HUNTSVILLE, Ala. (WHNT) -- An addition to the U.S. Space and Rocket Center is more than what it seems, and it is to honor the Tuskegee Airmen.
As several of the Tuskegee Airmen filed onto the state at the U.S. Space and Rocket Center Saturday morning, the applause was deafening. When the men sat down, the crowd didn't. The event was to honor those men and the others who make up the legacy squadron of the Tuskegee Airmen with a dedication.
Looming behind the men was a F-16 Red Tail, standing strong. It's refurbished, set to stay at the center, and now dedicated to the men who flew it.

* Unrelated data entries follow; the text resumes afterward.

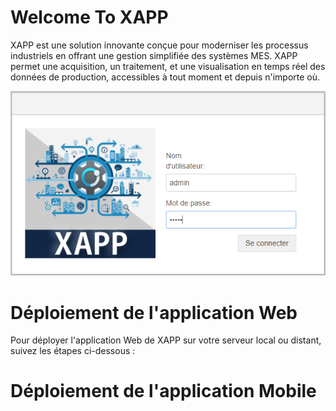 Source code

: # Welcome To XAPP

XAPP est une solution innovante conçue pour moderniser les processus industriels en offrant une gestion simplifiée des systèmes MES. XAPP permet une acquisition, un traitement, et une visualisation en temps réel des données de production, accessibles à tout moment et depuis n'importe où.

![Authentification XAPP](Instructions/Images/Authentification.png)
# Déploiement de l'application Web
Pour déployer l'application Web de XAPP sur votre serveur local ou distant, suivez les étapes ci-dessous :

# Déploiement de l'application Mobile

[def]: https://nodered.org/images/node-red-screenshot.png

That significant red tail and the plane embody a piece of history and a glimpse into it that the men want a younger generation to carry on.
U.S. Air Force Retired Colonel Roosevelt Lewis, Jr. spoke at the event. "The Tuskegee Airmen were my mentors and my professors in Air Force ROTC at Tuskegee. They were individuals who mentored me and were my best friends in my adult lifetime," he says.

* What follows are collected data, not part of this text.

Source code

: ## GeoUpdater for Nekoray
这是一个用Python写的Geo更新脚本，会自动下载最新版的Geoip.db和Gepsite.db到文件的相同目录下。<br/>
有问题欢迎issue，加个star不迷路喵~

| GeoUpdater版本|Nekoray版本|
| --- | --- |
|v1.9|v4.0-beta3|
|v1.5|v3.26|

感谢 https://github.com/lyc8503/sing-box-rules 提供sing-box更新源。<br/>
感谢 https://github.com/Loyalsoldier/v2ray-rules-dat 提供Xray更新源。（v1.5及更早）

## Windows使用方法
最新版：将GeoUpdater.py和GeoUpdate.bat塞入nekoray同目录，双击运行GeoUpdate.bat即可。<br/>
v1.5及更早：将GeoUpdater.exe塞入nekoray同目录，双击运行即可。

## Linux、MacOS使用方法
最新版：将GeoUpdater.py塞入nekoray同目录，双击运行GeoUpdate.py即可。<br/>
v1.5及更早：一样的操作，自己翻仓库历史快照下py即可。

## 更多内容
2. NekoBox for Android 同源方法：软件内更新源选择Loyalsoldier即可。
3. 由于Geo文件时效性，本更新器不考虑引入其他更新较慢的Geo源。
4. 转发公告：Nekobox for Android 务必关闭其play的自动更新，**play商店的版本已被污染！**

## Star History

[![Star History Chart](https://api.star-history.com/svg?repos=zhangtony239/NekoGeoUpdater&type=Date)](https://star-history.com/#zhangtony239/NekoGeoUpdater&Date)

Their history carried into his life, and what the first generation wants is for that to continue.
Victor Blade is a retired Command Sergeant Major in the U.S. Army. He stood with his son and grandson in front of the F-16 Red Tail, showing them that bright red color and what it means. "What good's a story if you don't tell it? And that's what I continue want my son and them to know. This is a story. It's got to continue to be told, because it's not about, it's all about the next generation," he says.
Those words, 'all about the next generation', is why the F-16 is there - it makes history tangible for young people. In seeing the plane the younger generation can ask questions - questions that open doors to share the history of the Tuskegee Airmen, and hopefully, carry it on.